The International Monetary Fund appeared to be moving toward a deal on increasing its financial firepower on Tuesday, with Japan, Sweden and Denmark committing a total of $77 billion to help contain the euro zone’s debt crisis.
The pledges were made ahead of meetings of global finance chiefs in Washington this week that will focus on additional funds for the IMF, an issue that has taken on fresh urgency, given a jump in borrowing costs in Spain and Italy this week.
Their renewed borrowing woes have reignited fears that the euro-zone crisis is about to flare again.
While a deal may not be fully fleshed out by the time the meetings wrap up on Saturday, it is possible that the G20 developed and emerging nations could agree on the amount of funds needed and leave it to a leaders’ summit in Mexico in June to hammer out details.

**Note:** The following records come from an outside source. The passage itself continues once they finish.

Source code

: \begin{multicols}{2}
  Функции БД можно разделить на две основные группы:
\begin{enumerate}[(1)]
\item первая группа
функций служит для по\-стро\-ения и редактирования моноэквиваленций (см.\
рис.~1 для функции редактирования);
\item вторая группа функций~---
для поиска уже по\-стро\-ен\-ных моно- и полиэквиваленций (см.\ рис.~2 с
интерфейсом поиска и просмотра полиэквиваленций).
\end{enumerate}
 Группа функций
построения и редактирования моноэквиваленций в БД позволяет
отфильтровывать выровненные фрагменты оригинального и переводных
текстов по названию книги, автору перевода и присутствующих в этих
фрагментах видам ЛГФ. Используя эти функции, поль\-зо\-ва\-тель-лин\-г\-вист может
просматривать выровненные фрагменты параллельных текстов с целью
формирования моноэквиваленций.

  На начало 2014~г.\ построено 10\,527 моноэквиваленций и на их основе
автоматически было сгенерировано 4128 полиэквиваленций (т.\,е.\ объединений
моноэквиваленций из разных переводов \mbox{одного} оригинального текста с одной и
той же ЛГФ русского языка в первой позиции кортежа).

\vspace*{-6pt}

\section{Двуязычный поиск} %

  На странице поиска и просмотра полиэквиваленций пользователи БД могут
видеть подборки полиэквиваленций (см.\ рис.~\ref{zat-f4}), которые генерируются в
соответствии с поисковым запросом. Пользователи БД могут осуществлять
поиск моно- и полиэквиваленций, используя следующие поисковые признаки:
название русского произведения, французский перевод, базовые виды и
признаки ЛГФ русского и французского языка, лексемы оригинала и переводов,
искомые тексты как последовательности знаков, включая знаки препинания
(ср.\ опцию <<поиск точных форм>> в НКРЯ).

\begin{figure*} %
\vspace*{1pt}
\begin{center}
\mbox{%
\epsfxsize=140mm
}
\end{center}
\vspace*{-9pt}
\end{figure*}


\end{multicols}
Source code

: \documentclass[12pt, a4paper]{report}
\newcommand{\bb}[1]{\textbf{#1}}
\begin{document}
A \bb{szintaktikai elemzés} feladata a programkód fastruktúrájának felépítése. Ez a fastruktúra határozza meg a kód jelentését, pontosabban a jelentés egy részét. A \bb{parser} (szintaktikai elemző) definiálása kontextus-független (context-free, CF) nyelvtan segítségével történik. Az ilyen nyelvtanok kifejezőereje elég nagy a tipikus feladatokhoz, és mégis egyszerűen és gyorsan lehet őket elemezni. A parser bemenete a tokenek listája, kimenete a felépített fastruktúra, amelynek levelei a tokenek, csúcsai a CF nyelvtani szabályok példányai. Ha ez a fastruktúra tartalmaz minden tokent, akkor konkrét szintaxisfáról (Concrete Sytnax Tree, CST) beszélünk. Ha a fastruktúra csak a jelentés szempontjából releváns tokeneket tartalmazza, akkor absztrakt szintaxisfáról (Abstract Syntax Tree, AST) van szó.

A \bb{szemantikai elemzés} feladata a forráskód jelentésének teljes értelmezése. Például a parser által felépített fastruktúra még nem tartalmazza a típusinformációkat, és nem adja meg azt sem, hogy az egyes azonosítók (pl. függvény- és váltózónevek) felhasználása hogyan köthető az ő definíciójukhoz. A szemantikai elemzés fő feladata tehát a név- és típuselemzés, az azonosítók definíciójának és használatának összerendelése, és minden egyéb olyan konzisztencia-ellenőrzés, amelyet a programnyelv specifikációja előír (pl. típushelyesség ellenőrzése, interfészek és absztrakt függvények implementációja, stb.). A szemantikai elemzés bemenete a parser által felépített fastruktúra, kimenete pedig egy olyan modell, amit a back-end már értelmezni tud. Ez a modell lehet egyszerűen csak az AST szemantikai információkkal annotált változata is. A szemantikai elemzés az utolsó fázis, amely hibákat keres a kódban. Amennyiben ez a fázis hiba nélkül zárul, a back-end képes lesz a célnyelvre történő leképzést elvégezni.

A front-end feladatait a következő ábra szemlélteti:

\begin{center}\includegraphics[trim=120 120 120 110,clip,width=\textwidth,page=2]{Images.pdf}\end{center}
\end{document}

German Finance Minister Wolfgang Schaeuble played down concerns that Spain could be the next euro-zone country to seek a bailout. He expressed optimism that the G20 will increase IMF resources by $400 billion by the time the meetings conclude.
U.S. Treasury Under Secretary Lael Brainard said Europe must commit to do whatever it takes to address its debt problems, but should be careful to avoid a “downward spiral of austerity and recession.” She reiterated that Washington has no intention to throw more money in the IMF’s pot.
A number of emerging market economies, including China, Brazil and Russia, are also being cautious about ponying up money, although the funds would be designated to help countries outside of Europe. These economies want firm commitments that any new resources will be accompanied by more voting power in the global lender.
They have been frustrated with the slow pace of governance reforms. The United States is holding up approval of vote reforms agreed in 2010 that would make China the IMF’s third-largest shareholder and boost voting shares for Brazil and India. Negotiations have already begun on the next stage of voting reform, which is expected to be completed in 2013.
Brainard said the United States would seek congressional approval for the quota reform “at an appropriate time.”
In January, the IMF said it needed an additional $500 billion to lend and another $100 billion for reserves to comfortably guard against risks posted by the euro-zone crisis. Euro-zone countries have already committed to provide 150 billion euros ($200 billion) and they hope other European Union countries, notably Britain, will pledge up to 50 billion euros ($65 billion).
G20 said China and Saudi Arabia were expected to commit funds, with smaller amounts coming from Brazil, Russia, Mexico and Poland, Reuters reported.